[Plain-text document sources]
* * * * * * * * *

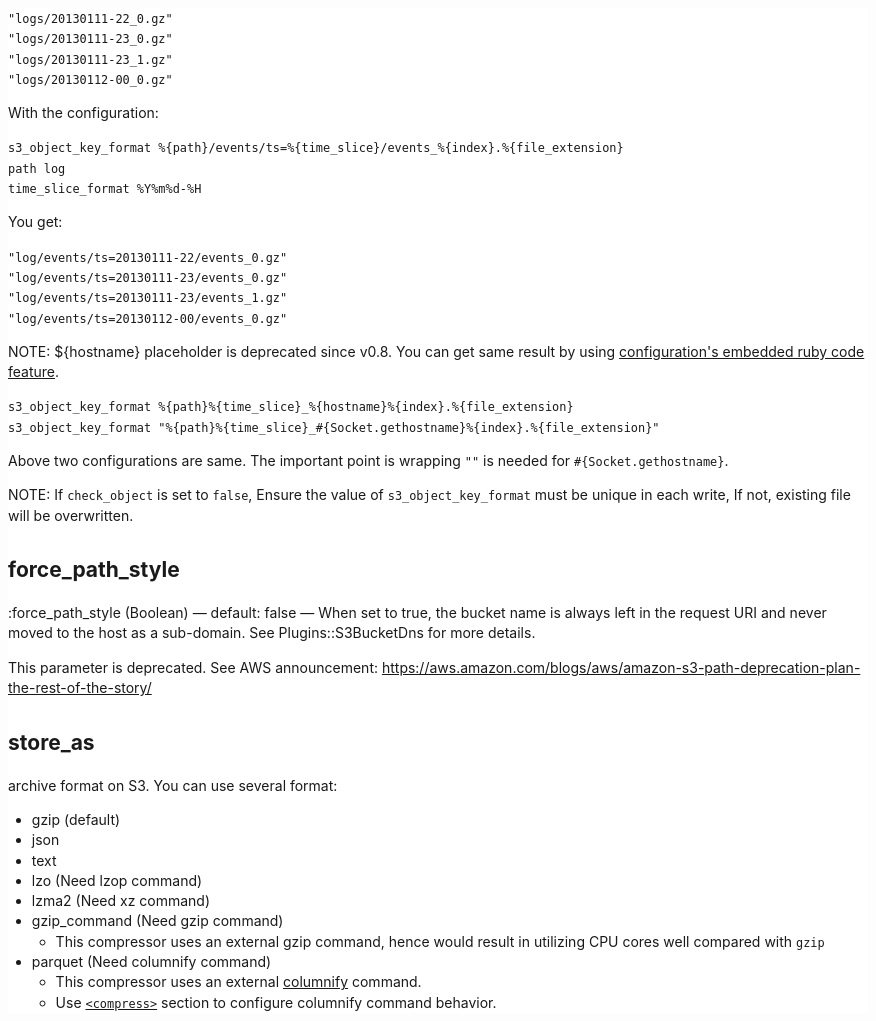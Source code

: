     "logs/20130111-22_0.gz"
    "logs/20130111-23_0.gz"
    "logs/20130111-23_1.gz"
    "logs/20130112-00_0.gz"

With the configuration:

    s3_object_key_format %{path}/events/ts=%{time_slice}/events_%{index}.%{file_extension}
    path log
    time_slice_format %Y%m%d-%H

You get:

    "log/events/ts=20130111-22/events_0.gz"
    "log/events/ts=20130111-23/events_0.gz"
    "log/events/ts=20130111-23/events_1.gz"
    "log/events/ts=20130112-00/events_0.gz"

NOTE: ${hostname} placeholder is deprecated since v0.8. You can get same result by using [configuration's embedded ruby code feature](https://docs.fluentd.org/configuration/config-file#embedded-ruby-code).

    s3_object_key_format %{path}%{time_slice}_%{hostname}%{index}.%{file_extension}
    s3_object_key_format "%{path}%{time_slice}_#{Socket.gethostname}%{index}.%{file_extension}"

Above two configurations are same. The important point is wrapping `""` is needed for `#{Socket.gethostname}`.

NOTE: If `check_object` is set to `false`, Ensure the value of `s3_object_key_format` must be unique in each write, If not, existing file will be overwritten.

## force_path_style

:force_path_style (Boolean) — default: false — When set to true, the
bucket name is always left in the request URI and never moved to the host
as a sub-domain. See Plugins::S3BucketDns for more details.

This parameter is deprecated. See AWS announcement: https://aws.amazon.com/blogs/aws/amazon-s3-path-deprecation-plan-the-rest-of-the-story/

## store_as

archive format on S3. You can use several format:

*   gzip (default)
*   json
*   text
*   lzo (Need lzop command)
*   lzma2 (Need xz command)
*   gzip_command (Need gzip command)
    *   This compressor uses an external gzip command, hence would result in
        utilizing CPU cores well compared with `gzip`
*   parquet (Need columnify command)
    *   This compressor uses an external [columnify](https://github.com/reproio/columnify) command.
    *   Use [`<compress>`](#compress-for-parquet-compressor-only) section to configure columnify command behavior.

* * * * * * * * *

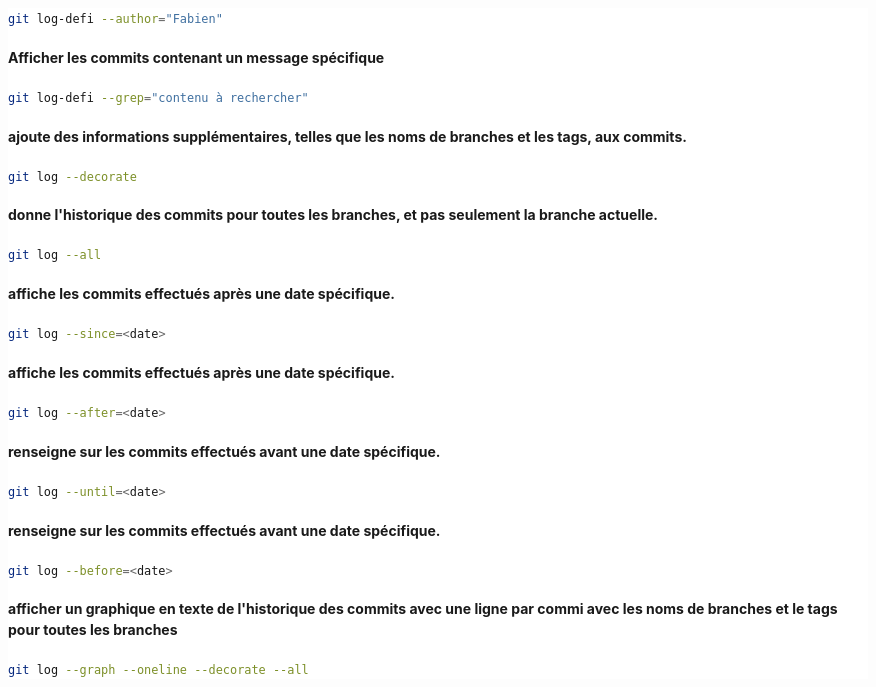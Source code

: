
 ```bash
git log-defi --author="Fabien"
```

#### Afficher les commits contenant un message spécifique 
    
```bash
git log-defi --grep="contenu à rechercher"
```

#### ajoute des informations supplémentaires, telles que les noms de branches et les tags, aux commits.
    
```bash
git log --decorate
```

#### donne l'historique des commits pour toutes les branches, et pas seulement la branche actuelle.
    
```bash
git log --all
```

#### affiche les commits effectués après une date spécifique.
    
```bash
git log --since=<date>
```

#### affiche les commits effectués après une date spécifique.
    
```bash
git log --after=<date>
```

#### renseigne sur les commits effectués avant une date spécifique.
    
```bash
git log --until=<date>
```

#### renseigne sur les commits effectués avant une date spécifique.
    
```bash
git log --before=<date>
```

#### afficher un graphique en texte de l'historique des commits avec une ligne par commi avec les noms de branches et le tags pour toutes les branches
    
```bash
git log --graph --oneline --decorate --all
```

* * * * * * * * *

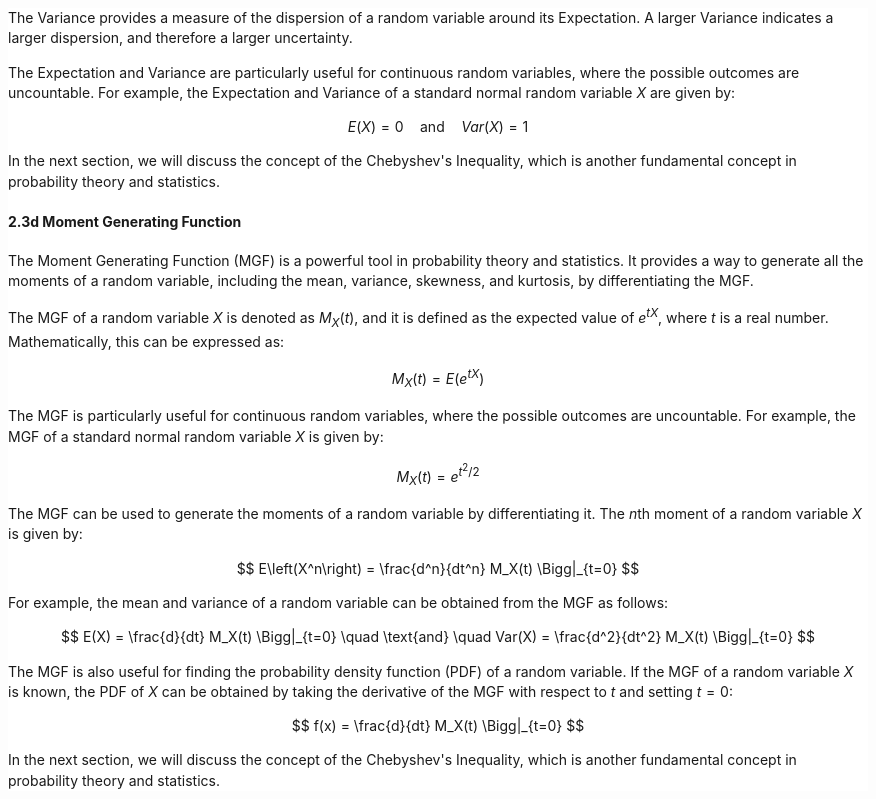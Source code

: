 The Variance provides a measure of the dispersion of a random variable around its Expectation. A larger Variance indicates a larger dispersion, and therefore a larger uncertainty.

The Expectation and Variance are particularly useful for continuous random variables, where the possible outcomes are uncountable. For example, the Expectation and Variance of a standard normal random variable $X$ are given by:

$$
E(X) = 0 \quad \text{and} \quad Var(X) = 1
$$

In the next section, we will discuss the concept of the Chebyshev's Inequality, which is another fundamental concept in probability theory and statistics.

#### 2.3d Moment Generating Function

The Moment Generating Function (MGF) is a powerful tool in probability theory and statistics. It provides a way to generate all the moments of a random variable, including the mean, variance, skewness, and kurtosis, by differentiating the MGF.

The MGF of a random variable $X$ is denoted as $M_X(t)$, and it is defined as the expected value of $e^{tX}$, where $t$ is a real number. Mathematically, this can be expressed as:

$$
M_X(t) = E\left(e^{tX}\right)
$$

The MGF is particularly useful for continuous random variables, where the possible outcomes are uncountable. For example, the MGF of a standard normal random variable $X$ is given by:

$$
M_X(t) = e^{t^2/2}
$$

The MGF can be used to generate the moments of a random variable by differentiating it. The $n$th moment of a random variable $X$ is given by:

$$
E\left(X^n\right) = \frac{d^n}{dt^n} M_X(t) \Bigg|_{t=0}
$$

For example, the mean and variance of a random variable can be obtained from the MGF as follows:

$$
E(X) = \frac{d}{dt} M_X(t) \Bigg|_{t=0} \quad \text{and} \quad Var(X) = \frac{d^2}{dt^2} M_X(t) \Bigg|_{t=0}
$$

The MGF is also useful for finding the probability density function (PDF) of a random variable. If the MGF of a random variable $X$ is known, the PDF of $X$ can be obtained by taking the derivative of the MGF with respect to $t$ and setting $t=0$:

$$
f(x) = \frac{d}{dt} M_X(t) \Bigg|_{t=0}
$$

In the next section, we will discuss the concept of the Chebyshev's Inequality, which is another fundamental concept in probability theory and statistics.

* * * * * * * * *

* What is required
Track down every line in the entries that includes the string "decorate", and copy it.

* The completed task
git log --decorate
git log --graph --oneline --decorate --all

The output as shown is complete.